Mais, ainsi envisagée et condensée en une moyenne applicable à quatre siècles, la comparaison des salaires aux dépenses de table des ouvriers ne signifierait pas grand’chose. Cette moyenne a précisément pour effet de masquer les fluctuations des prix que nous venons d’étudier, d’effacer les inégalités énormes, révélées par l’histoire des chiffres, entre les générations qui se sont succédé de saint Louis à Henri IV. Ces ancêtres, du moyen âge à la Renaissance, comparés en bloc à nos contemporains, semblent en différer fort peu, parce que le bien-être des prolétaires du XVe siècle vient contre-balancer la misère de ceux du XVIe. Additionner la richesse des uns et la pauvreté des autres, c’est proprement aller contre le but pratique de ces recherches, qui se flattent de recueillir, sur les variations du salaire et sur les causes de ces variations, le grave et précieux témoignage d’un passé digne des méditations du présent.

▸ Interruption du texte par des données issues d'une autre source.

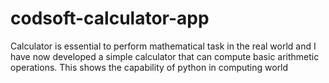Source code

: # codsoft-calculator-app
Calculator is essential to perform mathematical task in the real world and I have now developed a simple calculator that can compute basic arithmetic operations. This shows the capability of python in computing world
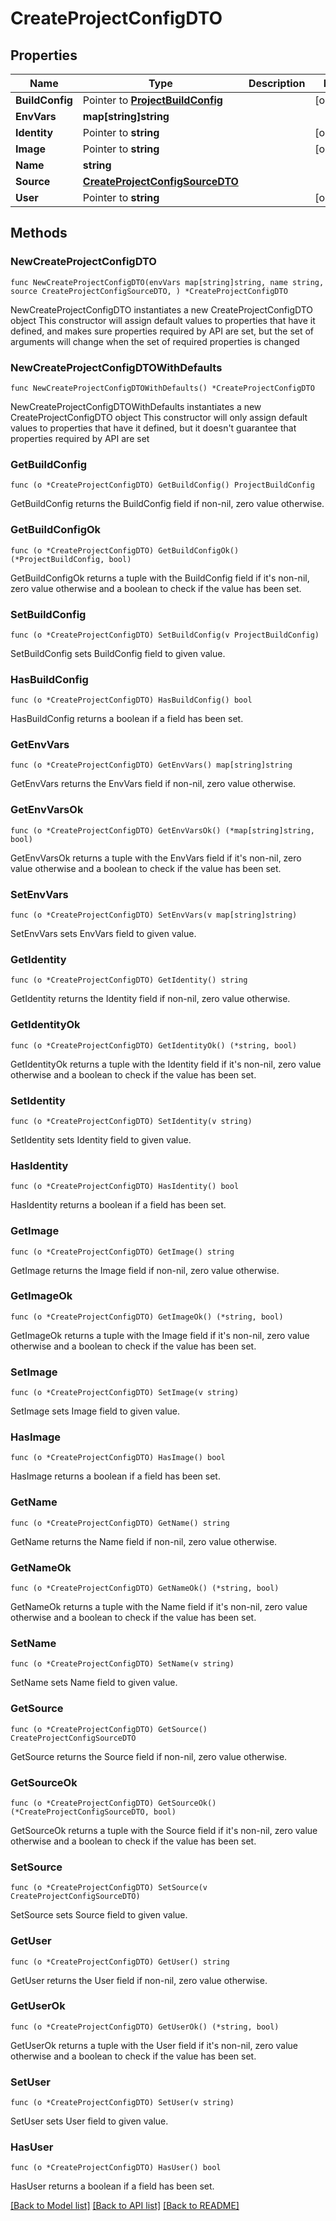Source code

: # CreateProjectConfigDTO

## Properties

Name | Type | Description | Notes
------------ | ------------- | ------------- | -------------
**BuildConfig** | Pointer to [**ProjectBuildConfig**](ProjectBuildConfig.md) |  | [optional] 
**EnvVars** | **map[string]string** |  | 
**Identity** | Pointer to **string** |  | [optional] 
**Image** | Pointer to **string** |  | [optional] 
**Name** | **string** |  | 
**Source** | [**CreateProjectConfigSourceDTO**](CreateProjectConfigSourceDTO.md) |  | 
**User** | Pointer to **string** |  | [optional] 

## Methods

### NewCreateProjectConfigDTO

`func NewCreateProjectConfigDTO(envVars map[string]string, name string, source CreateProjectConfigSourceDTO, ) *CreateProjectConfigDTO`

NewCreateProjectConfigDTO instantiates a new CreateProjectConfigDTO object
This constructor will assign default values to properties that have it defined,
and makes sure properties required by API are set, but the set of arguments
will change when the set of required properties is changed

### NewCreateProjectConfigDTOWithDefaults

`func NewCreateProjectConfigDTOWithDefaults() *CreateProjectConfigDTO`

NewCreateProjectConfigDTOWithDefaults instantiates a new CreateProjectConfigDTO object
This constructor will only assign default values to properties that have it defined,
but it doesn't guarantee that properties required by API are set

### GetBuildConfig

`func (o *CreateProjectConfigDTO) GetBuildConfig() ProjectBuildConfig`

GetBuildConfig returns the BuildConfig field if non-nil, zero value otherwise.

### GetBuildConfigOk

`func (o *CreateProjectConfigDTO) GetBuildConfigOk() (*ProjectBuildConfig, bool)`

GetBuildConfigOk returns a tuple with the BuildConfig field if it's non-nil, zero value otherwise
and a boolean to check if the value has been set.

### SetBuildConfig

`func (o *CreateProjectConfigDTO) SetBuildConfig(v ProjectBuildConfig)`

SetBuildConfig sets BuildConfig field to given value.

### HasBuildConfig

`func (o *CreateProjectConfigDTO) HasBuildConfig() bool`

HasBuildConfig returns a boolean if a field has been set.

### GetEnvVars

`func (o *CreateProjectConfigDTO) GetEnvVars() map[string]string`

GetEnvVars returns the EnvVars field if non-nil, zero value otherwise.

### GetEnvVarsOk

`func (o *CreateProjectConfigDTO) GetEnvVarsOk() (*map[string]string, bool)`

GetEnvVarsOk returns a tuple with the EnvVars field if it's non-nil, zero value otherwise
and a boolean to check if the value has been set.

### SetEnvVars

`func (o *CreateProjectConfigDTO) SetEnvVars(v map[string]string)`

SetEnvVars sets EnvVars field to given value.


### GetIdentity

`func (o *CreateProjectConfigDTO) GetIdentity() string`

GetIdentity returns the Identity field if non-nil, zero value otherwise.

### GetIdentityOk

`func (o *CreateProjectConfigDTO) GetIdentityOk() (*string, bool)`

GetIdentityOk returns a tuple with the Identity field if it's non-nil, zero value otherwise
and a boolean to check if the value has been set.

### SetIdentity

`func (o *CreateProjectConfigDTO) SetIdentity(v string)`

SetIdentity sets Identity field to given value.

### HasIdentity

`func (o *CreateProjectConfigDTO) HasIdentity() bool`

HasIdentity returns a boolean if a field has been set.

### GetImage

`func (o *CreateProjectConfigDTO) GetImage() string`

GetImage returns the Image field if non-nil, zero value otherwise.

### GetImageOk

`func (o *CreateProjectConfigDTO) GetImageOk() (*string, bool)`

GetImageOk returns a tuple with the Image field if it's non-nil, zero value otherwise
and a boolean to check if the value has been set.

### SetImage

`func (o *CreateProjectConfigDTO) SetImage(v string)`

SetImage sets Image field to given value.

### HasImage

`func (o *CreateProjectConfigDTO) HasImage() bool`

HasImage returns a boolean if a field has been set.

### GetName

`func (o *CreateProjectConfigDTO) GetName() string`

GetName returns the Name field if non-nil, zero value otherwise.

### GetNameOk

`func (o *CreateProjectConfigDTO) GetNameOk() (*string, bool)`

GetNameOk returns a tuple with the Name field if it's non-nil, zero value otherwise
and a boolean to check if the value has been set.

### SetName

`func (o *CreateProjectConfigDTO) SetName(v string)`

SetName sets Name field to given value.


### GetSource

`func (o *CreateProjectConfigDTO) GetSource() CreateProjectConfigSourceDTO`

GetSource returns the Source field if non-nil, zero value otherwise.

### GetSourceOk

`func (o *CreateProjectConfigDTO) GetSourceOk() (*CreateProjectConfigSourceDTO, bool)`

GetSourceOk returns a tuple with the Source field if it's non-nil, zero value otherwise
and a boolean to check if the value has been set.

### SetSource

`func (o *CreateProjectConfigDTO) SetSource(v CreateProjectConfigSourceDTO)`

SetSource sets Source field to given value.


### GetUser

`func (o *CreateProjectConfigDTO) GetUser() string`

GetUser returns the User field if non-nil, zero value otherwise.

### GetUserOk

`func (o *CreateProjectConfigDTO) GetUserOk() (*string, bool)`

GetUserOk returns a tuple with the User field if it's non-nil, zero value otherwise
and a boolean to check if the value has been set.

### SetUser

`func (o *CreateProjectConfigDTO) SetUser(v string)`

SetUser sets User field to given value.

### HasUser

`func (o *CreateProjectConfigDTO) HasUser() bool`

HasUser returns a boolean if a field has been set.


[[Back to Model list]](../README.md#documentation-for-models) [[Back to API list]](../README.md#documentation-for-api-endpoints) [[Back to README]](../README.md)


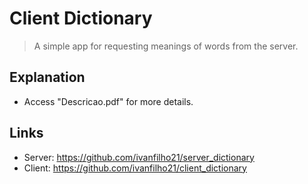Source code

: 
# Client Dictionary
> A simple app for requesting meanings of words from the server.

## Explanation
* Access "Descricao.pdf" for more details.

## Links
* Server: https://github.com/ivanfilho21/server_dictionary
* Client: https://github.com/ivanfilho21/client_dictionary
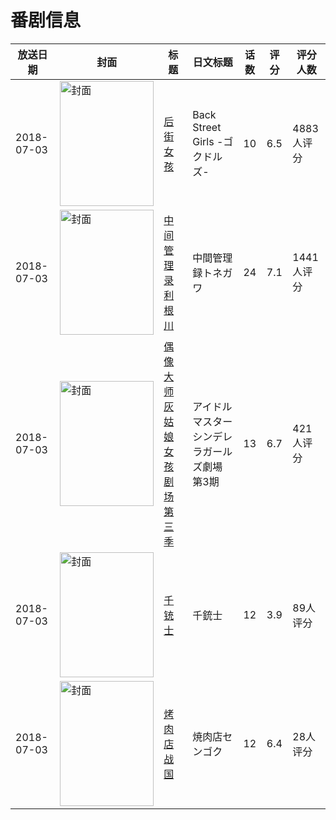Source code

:# 番剧信息

|放送日期|封面|标题|日文标题|话数|评分|评分人数|
|---|---|---|---|---|---|---|
|2018-07-03|<img src="//lain.bgm.tv/pic/cover/c/5d/10/231278_FrbN1.jpg" alt="封面" style="width:150px;height:200px;object-fit:cover;">|[后街女孩](https://bangumi.tv/subject/231278)|Back Street Girls -ゴクドルズ-|10|6.5|4883人评分|
|2018-07-03|<img src="//lain.bgm.tv/pic/cover/c/38/ed/237834_t6mtx.jpg" alt="封面" style="width:150px;height:200px;object-fit:cover;">|[中间管理录利根川](https://bangumi.tv/subject/237834)|中間管理録トネガワ|24|7.1|1441人评分|
|2018-07-03|<img src="//lain.bgm.tv/pic/cover/c/eb/73/238087_j5IX2.jpg" alt="封面" style="width:150px;height:200px;object-fit:cover;">|[偶像大师 灰姑娘女孩剧场 第三季](https://bangumi.tv/subject/238087)|アイドルマスター シンデレラガールズ劇場 第3期|13|6.7|421人评分|
|2018-07-03|<img src="//lain.bgm.tv/pic/cover/c/18/f3/241093_U8EkK.jpg" alt="封面" style="width:150px;height:200px;object-fit:cover;">|[千铳士](https://bangumi.tv/subject/241093)|千銃士|12|3.9|89人评分|
|2018-07-03|<img src="//lain.bgm.tv/pic/cover/c/46/a9/252537_525G3.jpg" alt="封面" style="width:150px;height:200px;object-fit:cover;">|[烤肉店战国](https://bangumi.tv/subject/252537)|焼肉店センゴク|12|6.4|28人评分|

Ce témoignage nous apprend ici que, sous le rapport de la nourriture, l’homme de labeur des XIIIe et XIVe siècles était plus aisé que le journalier actuel de 3 à 6 pour 1 00 — suivant les dates ; — que cette aisance s’améliora dans les cent années suivantes, au point que l’ouvrier de 1451-1475, — dont les gouvernemens d’alors ne paraissent pas s’être beaucoup préoccupés, — était devenu plus riche d’un tiers (33 pour 100) que notre ouvrier moderne ; enfin que, peu après, la gêne commença pour lui et grandit si vite et si fort qu’en 1576-1600 ce salarié arrivait à être plus pauvre des deux tiers (60 pour 100) que son successeur de 1898. Cette révolution, funeste pour la grande majorité des citoyens, n’eut pas, comme on serait tenté de le croire, une cause politique. Les troubles religieux, les guerres intestines n’y avaient point de part. La preuve c’est que les mêmes phénomènes, aux mêmes époques, se produisent en Angleterre et en Allemagne ; la preuve aussi c’est qu’en France le paysan ne se releva plus de sa déchéance matérielle, non seulement jusqu’à la fin de la monarchie, mais même jusque vers le milieu de notre XIXe siècle.


Vte G. D’AVENEL.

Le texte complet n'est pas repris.